In case a husband be committed to jail upon an execution similar to the one before us here and it is made to appear that he is entirely without means to satisfy the same a question might arise as to the power of the Superior Court to provide that the execution then under consideration should not continue to run against the husband's body. Such power might be supported under the court's statutory authority to make all necessary orders and decrees concerning the allowance, and in accordance with the former holdings of this court that commitments under such executions partake of the nature of contempt proceedings, and also in view of the court's general control of its processes that they may not work injustice. No question of that nature is presented here, however, for the respondent in his petition has alleged that at the time of his commitment on the execution he was possessed of less than twelve hundred dollars and at the hearing on his petition he testified that he was possessed of $800 in cash which amount was more than sufficient to satisfy the execution.

The justice presiding appears to have given credence to the claims of the respondent as to his financial condition. After reading the respondent's testimony it appears to us that he was evasive rather than frank in his answers; his explanation does not appear satisfactory to us of his reasons for retaining a safe deposit box at the Industrial Trust Co. or his reason for making a return to the tax assessors of the town of Exeter that he was possessed of four thousand dollars intangible personal property and his continued payment of the tax assessed against him on that amount; also his testimony with regard to his interest in property in Florida appears in some respects to be self contradictory. The estimate of the respondent which we have formed from the evidence as a whole is that he is a very stubborn man who is determined at inconvenience to himself to evade the order of the court and to neglect the support of his wife in accordance with his means. His continuance in jail from September 1 to February 15, although he had ample means *Page 69 to satisfy the execution, appears to be part of the respondent's plan to exhaust the resources of his wife in the payment of his board at the jail, such plan being in accordance with the erroneous notion expressed by his counsel at the hearing that the respondent's detention in jail upon the execution would be illegal if his board was not paid. Such plan, however, was ineffective, being contrary to the opinion of this court inMowry, Petr., 28 R.I. 242, to the effect that upon such commitment a wife is not required to pay her husband's board at the jail.
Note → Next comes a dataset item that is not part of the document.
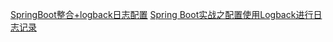 [SpringBoot整合+logback日志配置](https://blog.csdn.net/qq296398300/article/details/79036447?utm_medium=distribute.pc_relevant.none-task-blog-BlogCommendFromMachineLearnPai2-2.channel_param&depth_1-utm_source=distribute.pc_relevant.none-task-blog-BlogCommendFromMachineLearnPai2-2.channel_param)
[Spring Boot实战之配置使用Logback进行日志记录](https://blog.csdn.net/sun_t89/article/details/52130839?utm_medium=distribute.pc_relevant.none-task-blog-BlogCommendFromMachineLearnPai2-1.channel_param&depth_1-utm_source=distribute.pc_relevant.none-task-blog-BlogCommendFromMachineLearnPai2-1.channel_param)
[]()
Notwithstanding our feeling as to the respondent's lack of good faith we should hesitate to disregard the findings of fact made by the justice. If the petitioner had been given an opportunity to fully present her defence to the respondent's petition we should be inclined to permit the decree of the justice to stand as a modification of the former decree for allowance so far as said decree relates to further payments, holding the order to be erroneous and invalid as to payments due before the entry of a later decree. Upon the record, however, we are not justified in making that determination. One of the reasons of appeal is that the petitioner was not given a full and complete hearing. It appears from the transcript that the justice made his decision vacating the former decree while the petitioner was giving her testimony and without permitting her to complete the same, and without hearing other witnesses for the petitioner, although the petitioner's counsel stated to the court that he had not finished the defence. In view of that circumstance we can not permit the decree to stand for any purpose.

The respondent was brought to court before the justice from the jail solely for the purpose of testifying at the hearing. The action of the justice was erroneous in directing at the close of the hearing that the respondent be discharged from custody on the execution. Such order is not now a bar to the power of the Superior Court to issue an alias execution upon the decree for allowance in accordance with the provisions of the statute. *Page 70

The decree appealed from is reversed. The cause is remanded to the Superior Court for further proceedings.